A stimulant in coffee and tea is caffeine, a substance of molar mass 194 g/mol. When 0.376 g of caffeine was burned, 0.682 g of carbon dioxide, 0.174 g of water, and 0.110 g of nitrogen were formed. Determine the empirical and molecular formulas of caffeine, and write the equation for its combustion.

Expert's answer

Firstly it should be known that caffeine consists of carbon,hydrogen,nitrogen and oxygen.So our formular must consist of the four.

Then we have to find the mass and percentage by mass of the elements since we were only given their compounds.

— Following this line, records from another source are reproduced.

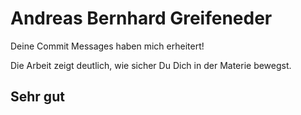 # Andreas Bernhard Greifeneder

Deine Commit Messages haben mich erheitert!

Die Arbeit zeigt deutlich, wie sicher Du Dich in der Materie bewegst.

## Sehr gut
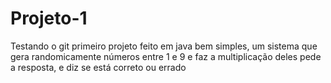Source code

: # Projeto-1
Testando o git
primeiro projeto feito em java
bem simples, um sistema que gera randomicamente números entre 1 e 9 e faz a multiplicação deles
pede a resposta, e diz se está correto ou errado
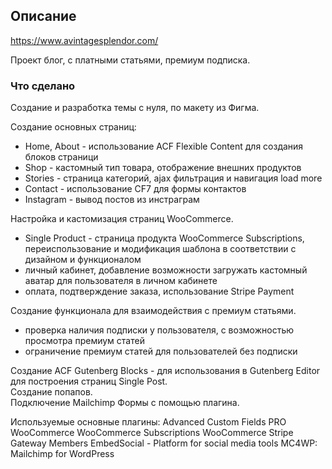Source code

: 

## Описание

https://www.avintagesplendor.com/

Проект блог, с платными статьями, премиум подписка.

### Что сделано
Создание и разработка темы с нуля, по макету из Фигма.  

Создание основных страниц:
- Home, About - использование ACF Flexible Content для создания блоков страници
- Shop - кастомный тип товара, отображение внешних продуктов
- Stories - страница категорий, ajax фильтрация и навигация load more
- Contact - использование CF7 для формы контактов
- Instagram - вывод постов из инстраграм
  
Настройка и кастомизация страниц WooCommerce. 
- Single Product - страница продукта WooCommerce Subscriptions, переиспользование и модификация шаблона в соответствии с дизайном и функционалом
- личный кабинет, добавление возможности загружать кастомный аватар для пользователя в личном кабинете
- оплата, подтверждение заказа, использование Stripe Payment 
  
Создание функционала для взаимодействия с премиум статьями.
- проверка наличия подписки у пользователя, с возможностью просмотра премиум статей
- ограничение премиум статей для пользователей без подписки
  
Создание ACF Gutenberg Blocks - для использования в Gutenberg Editor для построения страниц Single Post.  
Создание попапов.  
Подключение Mailchimp Формы с помощью плагина.

Используемые основные плагины:
Advanced Custom Fields PRO
WooCommerce 
WooCommerce Subscriptions
WooCommerce Stripe Gateway
Members 
EmbedSocial - Platform for social media tools
MC4WP: Mailchimp for WordPress







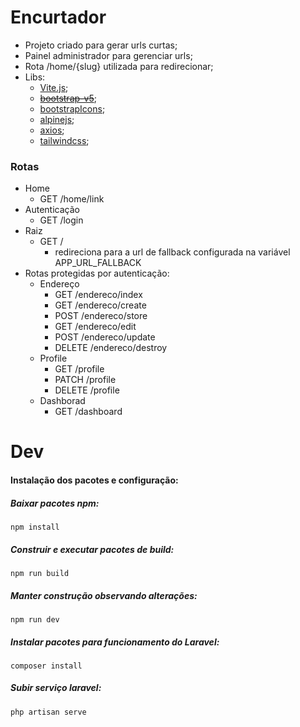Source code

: # Encurtador

- Projeto criado para gerar urls curtas;
- Painel administrador para gerenciar urls;
- Rota /home/{slug} utilizada para redirecionar;
- Libs:
  - [Vite.js](https://vitejs.dev/);
  - ~~[bootstrap-v5](https://getbootstrap.com/)~~;
  - [bootstrapIcons](https://icons.getbootstrap.com/);
  - [alpinejs](https://alpinejs.dev/);
  - [axios](https://github.com/axios/axios);
  - [tailwindcss](https://tailwindcss.com/);

### Rotas

- Home
  - GET /home/link
- Autenticação
  - GET /login
- Raiz
    - GET /
        - redireciona para a url de fallback configurada na variável APP_URL_FALLBACK 
- Rotas protegidas por autenticação:
    - Endereço
        - GET /endereco/index
        - GET /endereco/create
        - POST /endereco/store
        - GET /endereco/edit
        - POST /endereco/update
        - DELETE /endereco/destroy
    - Profile
        - GET /profile
        - PATCH /profile
        - DELETE /profile
    - Dashborad
        - GET /dashboard


# Dev

#### Instalação dos pacotes e configuração:
##### Baixar pacotes npm:
`npm install`

##### Construir e executar pacotes de build:
`npm run build`

##### Manter construção observando alterações:
`npm run dev`

##### Instalar pacotes para funcionamento do Laravel:
`composer install`

##### Subir serviço laravel:
`php artisan serve`
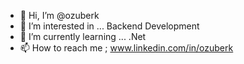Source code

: - 👋 Hi, I’m @ozuberk
- 👀 I’m interested in ... Backend Development
- 🌱 I’m currently learning ... .Net
- 📫 How to reach me ;
   www.linkedin.com/in/ozuberk
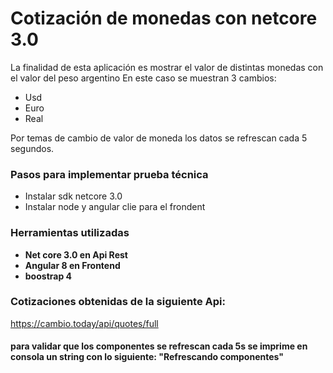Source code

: # Cotización de monedas con netcore 3.0
La finalidad de esta aplicación es mostrar el valor de distintas monedas con el valor del peso argentino
En este caso se muestran 3 cambios: 
* Usd
* Euro
* Real

Por temas de cambio de valor de moneda los datos se refrescan cada 5 segundos.
### Pasos para implementar prueba técnica
* Instalar sdk netcore 3.0
* Instalar node y angular clie para el frondent
### Herramientas utilizadas
* **Net core 3.0 en Api Rest**
* **Angular 8 en Frontend**
* **boostrap 4**

### Cotizaciones obtenidas de la siguiente Api:
https://cambio.today/api/quotes/full
#### para validar que los componentes se refrescan cada 5s se imprime en consola un string con lo siguiente: "Refrescando componentes"
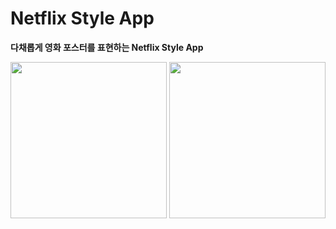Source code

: # Netflix Style App

**다채롭게 영화 포스터를 표현하는 Netflix Style App**

<p align="center"> 
  <img width="250" src="https://user-images.githubusercontent.com/22047374/142880597-bdfab522-88a3-45d4-81ef-1f8ae925260a.png">
  <img width="250" src="https://user-images.githubusercontent.com/22047374/142880611-8152aebf-ea9f-4cc8-b54b-15e5e56234fa.png">
</p> 

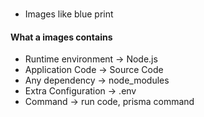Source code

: ###

- Images like blue print

#### What a images contains

- Runtime environment -> Node.js
- Application Code -> Source Code
- Any dependency -> node_modules
- Extra Configuration -> .env
- Command -> run code, prisma command
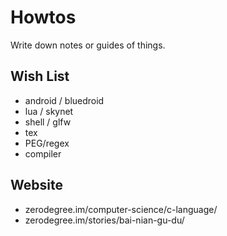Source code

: # Howtos

Write down notes or guides of things.

## Wish List
- android / bluedroid
- lua / skynet
- shell / glfw
- tex
- PEG/regex
- compiler

## Website
- zerodegree.im/computer-science/c-language/
- zerodegree.im/stories/bai-nian-gu-du/
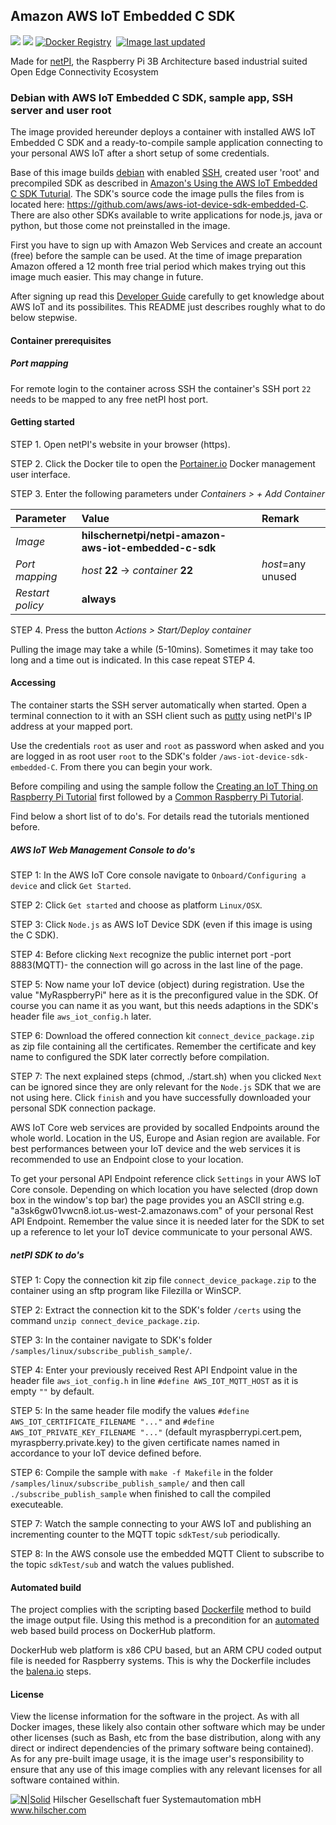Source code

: ## Amazon AWS IoT Embedded C SDK 

[![](https://images.microbadger.com/badges/image/hilschernetpi/netpi-amazon-aws-iot-embedded-c-sdk.svg)](https://microbadger.com/images/hilschernetpi/netpi-amazon-aws-iot-embedded-c-sdk "Amazon AWS IoT Embedded C SDK")
[![](https://images.microbadger.com/badges/commit/hilschernetpi/netpi-amazon-aws-iot-embedded-c-sdk.svg)](https://microbadger.com/images/hilschernetpi//netpi-amazon-aws-iot-embedded-c-sdk "Amazon AWS IoT Embedded C SDK")
[![Docker Registry](https://img.shields.io/docker/pulls/hilschernetpi/netpi-amazon-aws-iot-embedded-c-sdk.svg)](https://registry.hub.docker.com/u/hilschernetpi/netpi-amazon-aws-iot-embedded-c-sdk/)&nbsp;
[![Image last updated](https://img.shields.io/badge/dynamic/json.svg?url=https://api.microbadger.com/v1/images/hilschernetpi/netpi-amazon-aws-iot-embedded-c-sdk&label=Image%20last%20updated&query=$.LastUpdated&colorB=007ec6)](http://microbadger.com/images/hilschernetpi/netpi-amazon-aws-iot-embedded-c-sdk "Image last updated")&nbsp;

Made for [netPI](https://www.netiot.com/netpi/), the Raspberry Pi 3B Architecture based industrial suited Open Edge Connectivity Ecosystem

### Debian with AWS IoT Embedded C SDK, sample app, SSH server and user root

The image provided hereunder deploys a container with installed AWS IoT Embedded C SDK and a ready-to-compile sample application connecting to your personal AWS IoT after a short setup of some credentials.

Base of this image builds [debian](https://www.balena.io/docs/reference/base-images/base-images/) with enabled [SSH](https://en.wikipedia.org/wiki/Secure_Shell), created user 'root' and precompiled SDK as described in [Amazon's Using the AWS IoT Embedded C SDK Tuturial](https://docs.aws.amazon.com/iot/latest/developerguide/sdk-tutorials.html). The SDK's source code the image pulls the files from is located here: https://github.com/aws/aws-iot-device-sdk-embedded-C. There are also other SDKs available to write applications for node.js, java or python, but those come not preinstalled in the image.

First you have to sign up with Amazon Web Services and create an account (free) before the sample can be used. At the time of image preparation Amazon offered a 12 month free trial period which makes trying out this image much easier. This may change in future.

After signing up read this [Developer Guide](https://docs.aws.amazon.com/iot/latest/developerguide/) carefully to get knowledge about AWS IoT and its possibilites. This README just describes roughly what to do below stepwise.

#### Container prerequisites

##### Port mapping

For remote login to the container across SSH the container's SSH port `22` needs to be mapped to any free netPI host port.

#### Getting started

STEP 1. Open netPI's website in your browser (https).

STEP 2. Click the Docker tile to open the [Portainer.io](http://portainer.io/) Docker management user interface.

STEP 3. Enter the following parameters under *Containers > + Add Container*

Parameter | Value | Remark
:---------|:------ |:------
*Image* | **hilschernetpi/netpi-amazon-aws-iot-embedded-c-sdk**
*Port mapping* | *host* **22** -> *container* **22** | *host*=any unused
*Restart policy* | **always**

STEP 4. Press the button *Actions > Start/Deploy container*

Pulling the image may take a while (5-10mins). Sometimes it may take too long and a time out is indicated. In this case repeat STEP 4.

#### Accessing

The container starts the SSH server automatically when started. Open a terminal connection to it with an SSH client such as [putty](http://www.putty.org/) using netPI's IP address at your mapped port.

Use the credentials `root` as user and `root` as password when asked and you are logged in as root user `root` to the SDK's folder `/aws-iot-device-sdk-embedded-C`. From there you can begin your work.

Before compiling and using the sample follow the [Creating an IoT Thing on Raspberry Pi Tutorial](https://docs.aws.amazon.com/iot/latest/developerguide/sdk-tutorials.html#iot-sdk-create-thing) first followed by a [Common Raspberry Pi Tutorial](https://docs.aws.amazon.com/iot/latest/developerguide/iot-embedded-c-sdk.html).

Find below a short list of to do's. For details read the tutorials mentioned before.

##### AWS IoT Web Management Console to do's

STEP 1: In the AWS IoT Core console navigate to `Onboard/Configuring a device` and click `Get Started`.

STEP 2: Click `Get started` and choose as platform `Linux/OSX`.

STEP 3: Click `Node.js` as AWS IoT Device SDK (even if this image is using the C SDK).

STEP 4: Before clicking `Next` recognize the public internet port -port 8883(MQTT)- the connection will go across in the last line of the page.

STEP 5: Now name your IoT device (object) during registration. Use the value "MyRaspberryPi" here as it is the preconfigured value in the SDK. Of course you can name it as you want, but this needs adaptions in the SDK's header file `aws_iot_config.h` later.

STEP 6: Download the offered connection kit `connect_device_package.zip` as zip file containing all the certificates. Remember the certificate and key name to configured the SDK later correctly before compilation.

STEP 7: The next explained steps (chmod, ./start.sh) when you clicked `Next` can be ignored since they are only relevant for the `Node.js` SDK that we are not using here. Click `finish` and you have successfully downloaded your personal SDK connection package.

AWS IoT Core web services are provided by socalled Endpoints around the whole world. Location in the US, Europe and Asian region are available. For best performances between your IoT device and the web services it is recommended to use an Endpoint close to your location. 

To get your personal API Endpoint reference click `Settings` in your AWS IoT Core console. Depending on which location you have selected (drop down box in the window's top bar) the page provides you an ASCII string e.g. "a3sk6gw01vwcn8.iot.us-west-2.amazonaws.com" of your personal Rest API Endpoint. Remember the value since it is needed later for the SDK to set up a reference to let your IoT device communicate to your personal AWS.

##### netPI SDK to do's

STEP 1: Copy the connection kit zip file `connect_device_package.zip` to the container using an sftp program like Filezilla or WinSCP.

STEP 2: Extract the connection kit to the SDK's folder `/certs` using the command `unzip connect_device_package.zip`.

STEP 3: In the container navigate to SDK's folder `/samples/linux/subscribe_publish_sample/`.

STEP 4: Enter your previously received Rest API Endpoint value in the header file `aws_iot_config.h` in line `#define AWS_IOT_MQTT_HOST` as it is empty `""` by default.

STEP 5: In the same header file modify the values `#define AWS_IOT_CERTIFICATE_FILENAME "..."` and `#define AWS_IOT_PRIVATE_KEY_FILENAME "..."` (default myraspberrypi.cert.pem, myraspberry.private.key) to the given certificate names named in accordance to your IoT device defined before.

STEP 6: Compile the sample with `make -f Makefile` in the folder `/samples/linux/subscribe_publish_sample/` and then call `./subscribe_publish_sample` when finished to call the compiled executeable.

STEP 7: Watch the sample connecting to your AWS IoT and publishing an incrementing counter to the MQTT topic `sdkTest/sub` periodically.

STEP 8: In the AWS console use the embedded MQTT Client to subscribe to the topic `sdkTest/sub` and watch the values published.

#### Automated build

The project complies with the scripting based [Dockerfile](https://docs.docker.com/engine/reference/builder/) method to build the image output file. Using this method is a precondition for an [automated](https://docs.docker.com/docker-hub/builds/) web based build process on DockerHub platform.

DockerHub web platform is x86 CPU based, but an ARM CPU coded output file is needed for Raspberry systems. This is why the Dockerfile includes the [balena.io](https://balena.io/blog/building-arm-containers-on-any-x86-machine-even-dockerhub/) steps.

#### License

View the license information for the software in the project. As with all Docker images, these likely also contain other software which may be under other licenses (such as Bash, etc from the base distribution, along with any direct or indirect dependencies of the primary software being contained).
As for any pre-built image usage, it is the image user's responsibility to ensure that any use of this image complies with any relevant licenses for all software contained within.

[![N|Solid](http://www.hilscher.com/fileadmin/templates/doctima_2013/resources/Images/logo_hilscher.png)](http://www.hilscher.com)  Hilscher Gesellschaft fuer Systemautomation mbH  www.hilscher.com
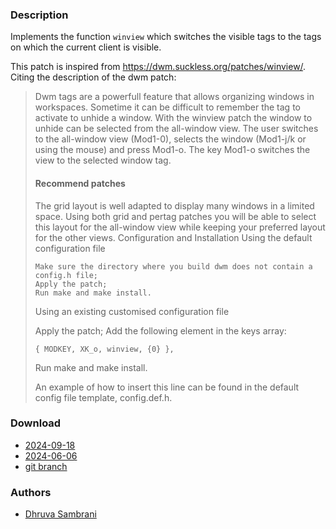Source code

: ### Description
Implements the function `winview` which switches the visible tags to the tags on which the current client is visible.

This patch is inspired from <https://dwm.suckless.org/patches/winview/>. Citing the description of the dwm patch:

> Dwm tags are a powerfull feature that allows organizing windows in workspaces. Sometime it can be difficult to remember the tag to activate to unhide a window. With the winview patch the window to unhide can be selected from the all-window view. The user switches to the all-window view (Mod1-0), selects the window (Mod1-j/k or using the mouse) and press Mod1-o. The key Mod1-o switches the view to the selected window tag.
> 
> #### Recommend patches
> 
> The grid layout is well adapted to display many windows in a limited space. Using both grid and pertag patches you will be able to select this layout for the all-window view while keeping your preferred layout for the other views.
> Configuration and Installation
> Using the default configuration file
> 
>     Make sure the directory where you build dwm does not contain a config.h file;
>     Apply the patch;
>     Run make and make install.
> 
> Using an existing customised configuration file
> 
> Apply the patch; Add the following element in the keys array:
> 
> `{ MODKEY, XK_o, winview, {0} },`
> 
> Run make and make install.
> 
> An example of how to insert this line can be found in the default config file template, config.def.h.

### Download
- [2024-09-18](https://codeberg.org/dwl/dwl-patches/raw/branch/main/patches/winview/winview-20240918.patch)
- [2024-06-06](https://codeberg.org/dwl/dwl-patches/raw/branch/main/patches/winview/winview-20240606.patch)
- [git branch](https://codeberg.org/dhruva_sambrani/dwl/src/branch/winview)

### Authors
- [Dhruva Sambrani](https://codeberg.org/dhruva_sambrani)

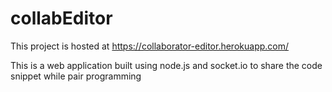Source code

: # collabEditor
This project is hosted at https://collaborator-editor.herokuapp.com/

This is a web application built using node.js and socket.io to share the code snippet while pair programming
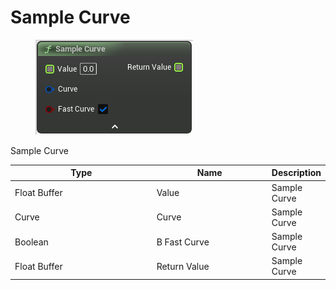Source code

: # Sample Curve

<div align="left" data-full-width="false">

<figure><img src="Sample_Curve.png" alt=""><figcaption></figcaption></figure>

</div>

Sample Curve

<table>
<thead><tr><th width="250">Type</th><th width="200">Name</th><th>Description</th></tr></thead>
<tbody>
<tr><td>Float Buffer</td><td>Value</td><td>Sample Curve</td></tr>
<tr><td>Curve</td><td>Curve</td><td>Sample Curve</td></tr>
<tr><td>Boolean</td><td>B Fast Curve</td><td>Sample Curve</td></tr>
<tr><td>Float Buffer</td><td>Return Value</td><td>Sample Curve</td></tr>
</tbody>
</table>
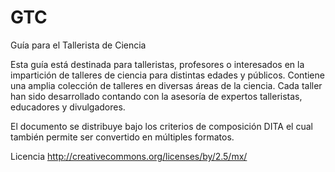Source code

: GTC
===

Guía para el Tallerista de Ciencia

Esta guía está destinada para talleristas, profesores o interesados en la
impartición de talleres de ciencia para distintas edades y públicos. 
Contiene una amplia colección de talleres en diversas áreas de la ciencia.
Cada taller han sido desarrollado contando con la asesoría de expertos 
talleristas, educadores y divulgadores.

El documento se distribuye bajo los criterios de composición DITA 
el cual también permite ser convertido en múltiples formatos.

Licencia http://creativecommons.org/licenses/by/2.5/mx/
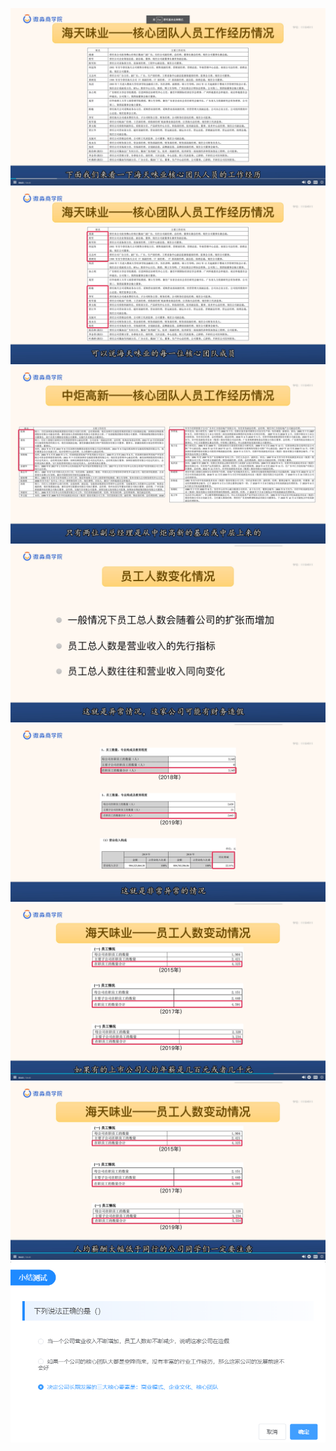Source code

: ![](20201026-%20(1).png)
![](20201026-%20(2).png)
![](20201026-%20(3).png)
![](20201026-%20(4).png)
![](20201026-%20(5).png)
![](20201026-%20(6).png)
![](20201026-%20(7).png)
![](20201026-%20(8).png)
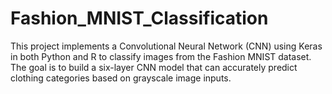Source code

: # Fashion_MNIST_Classification
This project implements a Convolutional Neural Network (CNN) using Keras in both Python and R to classify images from the Fashion MNIST dataset. The goal is to build a six-layer CNN model that can accurately predict clothing categories based on grayscale image inputs.

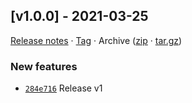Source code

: ## [v1.0.0] - 2021-03-25

[Release notes](https://github.com/BetaHuhn/node-cli-starter/releases/tag/v1.0.0) · [Tag](https://github.com/BetaHuhn/node-cli-starter/tree/v1.0.0) · Archive ([zip](https://github.com/BetaHuhn/node-cli-starter/archive/v1.0.0.zip) · [tar.gz](https://github.com/BetaHuhn/node-cli-starter/archive/v1.0.0.tar.gz))

### New features

- [`284e716`](https://github.com/BetaHuhn/node-cli-starter/commit/284e716)  Release v1
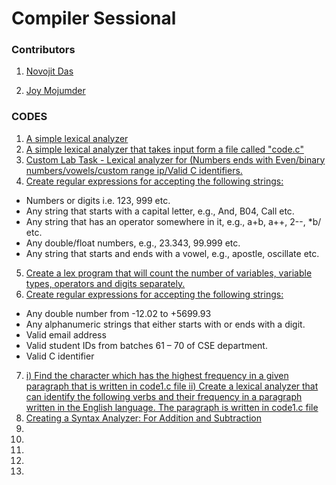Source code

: # Compiler Sessional

### Contributors

1) [Novojit Das](https://github.com/novojitdas)

2) [Joy Mojumder](https://github.com/Joy-Mojumdar)
 
### CODES 
 1. [A simple lexical analyzer]() 
 2. [A simple lexical analyzer that takes input form a file called "code.c"]()
 3. [Custom Lab Task - Lexical analyzer for (Numbers ends with Even/binary numbers/vowels/custom range ip/Valid C identifiers.]()
 4. [Create regular expressions for accepting the following strings:
]()
- Numbers or digits i.e. 123, 999 etc.
- Any string that starts with a capital letter, e.g., And, B04, Call etc.
- Any string that has an operator somewhere in it, e.g., a+b, a++, 2--, *b/ etc.
- Any double/float numbers, e.g., 23.343, 99.999 etc.
- Any string that starts and ends with a vowel, e.g., apostle, oscillate etc.
 5. [Create a lex program that will count the number of variables, variable types, operators and digits separately.]()
 6. [Create regular expressions for accepting the following strings:
]()
- Any double number from -12.02 to +5699.93
- Any alphanumeric strings that either starts with or ends with a digit.
- Valid email address
- Valid student IDs from batches 61 – 70 of CSE department.
- Valid C identifier
 7. [i) Find the character which has the highest frequency in a given paragraph that is written in code1.c file
 ii) Create a lexical analyzer that can identify the following verbs and their frequency in a paragraph written in the English language. The paragraph is written in code1.c file]()
 8. [Creating a Syntax Analyzer: For Addition and Subtraction]()
 8. []()
 8. []()
 8. []()
 8. []()
 8. []()


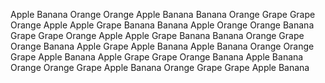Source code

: Apple     Banana    Orange
Orange    Apple     Banana
Banana    Orange    Grape
Grape     Orange    Apple
Apple     Grape     Banana
Banana    Apple     Orange
Orange    Banana    Grape
Grape     Orange    Apple
Apple     Grape     Banana
Banana    Orange    Grape
Orange    Banana    Apple
Grape     Apple     Banana
Apple     Banana    Orange
Orange    Grape     Apple
Banana    Apple     Grape
Grape     Orange    Banana
Apple     Banana    Orange
Orange    Grape     Apple
Banana    Orange    Grape
Grape     Apple     Banana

So for carbon in CO2 we have;

If 44g of CO2 consist of 12g of carbon

Then 0.682g of CO2 will consist of =0.682×12/44=0.186

To find the percentage by mass we have

(0.186/0.376)×100=49.5%

For hydrogen we have;

If 18g of H2O consist of 2g of H2

Then 0.174g of H2O consist of;

0.174×2/18=0.019

To find the percentage by mass we have;

(0.019/0.376)×100=5%

For nitrogen since we were only given the element so we just find the percentage of mass straight-up .So we have;

(0.11/0.376)×100=29%

To find the percentage of mass of oxygen, we can just add the percentage by mass of the first 3 compounds then subtract it from 100%

So we have: 100-(49.5+5+29)=16.5%

So now to find the empirical formula

C H N O

49.5% 5% 29% 16.5%

49.5/16 5/1 29/14 16.5/16

4 5 2 1

4 5 2 1

So to explain what we did above we first wrote out the percentage by mass of the elecments then we will divide by their molar mass respect ively.After that we divided by the smallest mole which is 1.Then we still have our mole value intact.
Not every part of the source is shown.